* **Task input**
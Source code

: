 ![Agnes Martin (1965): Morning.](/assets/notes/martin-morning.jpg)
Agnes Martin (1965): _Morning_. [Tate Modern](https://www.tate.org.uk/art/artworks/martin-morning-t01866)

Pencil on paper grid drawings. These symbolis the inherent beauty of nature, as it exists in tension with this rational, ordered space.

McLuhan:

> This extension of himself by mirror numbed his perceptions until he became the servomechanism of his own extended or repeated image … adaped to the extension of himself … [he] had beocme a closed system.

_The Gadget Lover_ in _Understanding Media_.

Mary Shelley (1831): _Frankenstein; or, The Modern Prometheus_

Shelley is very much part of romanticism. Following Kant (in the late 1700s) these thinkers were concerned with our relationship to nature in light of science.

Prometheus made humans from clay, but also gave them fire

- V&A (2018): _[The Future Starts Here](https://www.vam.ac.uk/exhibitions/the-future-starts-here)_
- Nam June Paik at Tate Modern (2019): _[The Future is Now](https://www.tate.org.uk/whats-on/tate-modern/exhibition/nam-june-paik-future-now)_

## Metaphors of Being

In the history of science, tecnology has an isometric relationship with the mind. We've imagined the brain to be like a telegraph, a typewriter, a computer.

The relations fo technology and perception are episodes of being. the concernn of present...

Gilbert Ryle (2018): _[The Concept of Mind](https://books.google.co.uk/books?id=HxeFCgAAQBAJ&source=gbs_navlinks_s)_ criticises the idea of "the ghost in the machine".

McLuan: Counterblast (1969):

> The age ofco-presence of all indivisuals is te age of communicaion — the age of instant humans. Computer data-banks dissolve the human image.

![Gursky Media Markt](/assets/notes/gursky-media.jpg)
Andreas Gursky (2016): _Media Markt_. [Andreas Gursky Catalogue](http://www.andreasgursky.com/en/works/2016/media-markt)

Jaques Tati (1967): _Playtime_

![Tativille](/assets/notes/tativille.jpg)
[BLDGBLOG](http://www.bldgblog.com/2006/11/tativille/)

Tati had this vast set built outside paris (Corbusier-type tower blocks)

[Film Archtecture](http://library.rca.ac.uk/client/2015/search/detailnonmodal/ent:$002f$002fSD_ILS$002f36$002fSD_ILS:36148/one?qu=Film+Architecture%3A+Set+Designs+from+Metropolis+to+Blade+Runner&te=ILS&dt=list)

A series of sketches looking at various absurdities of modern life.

* **Required action**
Taking the records above as a whole, work out how many of their lines hold the word "tativille". The reply should be that number alone.

* **Output**
2